A chiusura, nella sala dei musicisti, un maestro che ha segnato la storia dei videogiochi: Jesper Kyd, a cui si associano le melodie di Assassin’s Creeed. Oggi i videogiochi rappresentano anche un innovativo laboratorio sociale e politico: opere come Paper, Please, Riot, This War of Mine saranno giocabili facendo riflettere sui tempi che verranno. La penultima sala è pensata per diventare uno spazio interattivo e sensoriale con la ricostruzione di quattro ambienti che spaziano da una sala giochi giapponese dei primi anni ’80 fino al futuro metaverso, raccontando la cronologia evolutiva del gaming, per finire al visore. Il videogioco, dunque, va molto oltre il mero aspetto commerciale, giocando anche sulle sfere della psicologia e della psicoanalisi passando per l’arte, con la quale dialoga ed entra in stretto contatto. Un contatto che, dicono i curatori dell’esposizione, andrà anche oltre la Reggia, per essere ammirato nella città di Torino. E riflettendoci il videogioco è già entrato nello spazio urbano: basti pensare a Pokémon Go; oppure agli scatti di un fotografo ottenuti durante una sessione di gioco a “Mafia”: altra frontiera interessante per la stessa fotografia.

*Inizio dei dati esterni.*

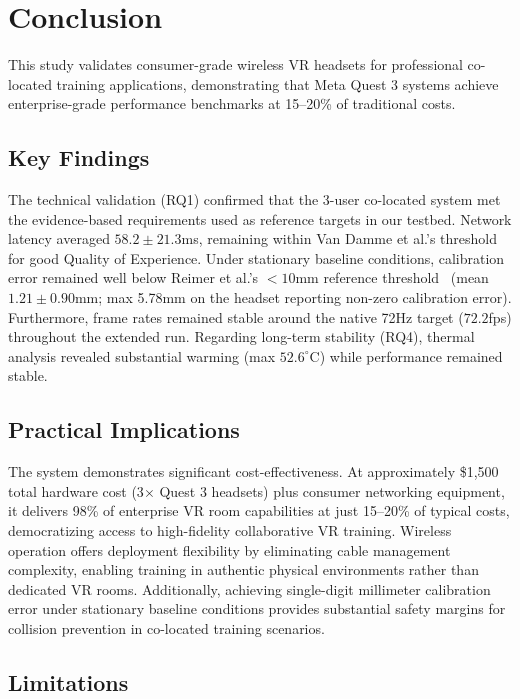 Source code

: \section{Conclusion}

This study validates consumer-grade wireless VR headsets for professional co-located training applications, demonstrating that Meta Quest 3 systems achieve enterprise-grade performance benchmarks at 15--20\% of traditional costs.

\subsection{Key Findings}

The technical validation (RQ1) confirmed that the 3-user co-located system met the evidence-based requirements used as reference targets in our testbed. Network latency averaged $58.2 \pm 21.3$ms, remaining within Van Damme et al.'s threshold~\cite{VanDammeSam2024Iolo} for good Quality of Experience. Under stationary baseline conditions, calibration error remained well below Reimer et al.'s $<10$mm reference threshold~\cite{ReimerDennis2021CfSV} (mean $1.21 \pm 0.90$mm; max 5.78mm on the headset reporting non-zero calibration error). Furthermore, frame rates remained stable around the native 72Hz target ($72.2$fps) throughout the extended run. Regarding long-term stability (RQ4), thermal analysis revealed substantial warming (max $52.6^{\circ}$C) while performance remained stable.

\subsection{Practical Implications}

The system demonstrates significant cost-effectiveness. At approximately \$1,500 total hardware cost (3$\times$ Quest 3 headsets) plus consumer networking equipment, it delivers 98\% of enterprise VR room capabilities at just 15--20\% of typical costs, democratizing access to high-fidelity collaborative VR training. Wireless operation offers deployment flexibility by eliminating cable management complexity, enabling training in authentic physical environments rather than dedicated VR rooms. Additionally, achieving single-digit millimeter calibration error under stationary baseline conditions provides substantial safety margins for collision prevention in co-located training scenarios.

\subsection{Limitations}

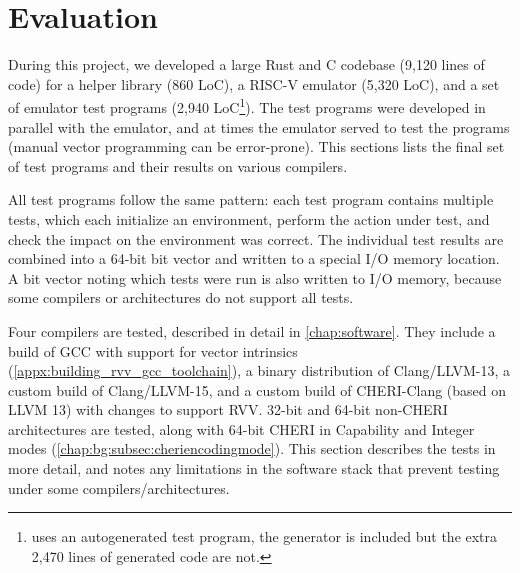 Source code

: \documentclass[../thesis]{subfiles}
\begin{document}
\chapter{Evaluation\label{chap:eval}}
During this project, we developed a large Rust and C codebase (9,120 lines of code) for a helper library (860 LoC), a RISC-V emulator (5,320 LoC), and a set of emulator test programs (2,940 LoC\footnote{ uses an autogenerated test program, the generator is included but the extra 2,470 lines of generated code are not.}).
The test programs were developed in parallel with the emulator, and at times the emulator served to test the programs (manual vector programming can be error-prone).
This sections lists the final set of test programs and their results on various compilers.

All test programs follow the same pattern: each test program contains multiple tests, which each initialize an environment, perform the action under test, and check the impact on the environment was correct.
The individual test results are combined into a 64-bit bit vector and written to a special I/O memory location.
A bit vector noting which tests were run is also written to I/O memory, because some compilers or architectures do not support all tests.

Four compilers are tested, described in detail in \cref{chap:software}.
They include a build of GCC with support for vector intrinsics (\cref{appx:building_rvv_gcc_toolchain}), a binary distribution of Clang/LLVM-13, a custom build of Clang/LLVM-15, and a custom build of CHERI-Clang (based on LLVM 13) with changes to support RVV.
32-bit and 64-bit non-CHERI architectures are tested, along with 64-bit CHERI in Capability and Integer modes (\cref{chap:bg:subsec:cheriencodingmode}).
This section describes the tests in more detail, and notes any limitations in the software stack that prevent testing under some compilers/architectures.

\end{document}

I videogames sono arte? Lo spiega Fabio Viola
Sul fatto se i videogiochi rappresentino la decima forma d’arte si è interrogato Fabio Viola. “E’ da questa domanda che è nata la mostra, con l‘obiettivo di usare il videogame come lente attraverso la quale guardare il mondo, analizzando come cambiano l’economia, le tecnologie, le fasi creative. Se sull’arte è abbastanza codificato il processo per ottenere un prestito, nel videogaming no, ed è tutto molto più complicato. Si pensi, ad esempio, ai materiali di pre-produzioni dei giochi iconici che vanno distrutti. Perchè non nascono società in grado di intermediare su questo tema e di conservare, preservare e far conoscere la memoria storica del videogioco? Si pensi che lo stesso Andy Warhol, poco prima di morire, ricevette un’Amiga. Su floppy disk disegnò la sua arte digitale, tra l’85 e l’86. Un grande patrimonio che è, purtroppo, in gran parte andato perduto: un tesoro che, a quel tempo, anticipava l’arte digitale. In questo campo, senza dubbio le startup possono fare la loro parte per preservare e tutelare le origini storiche del gaming, oggi trascurate“.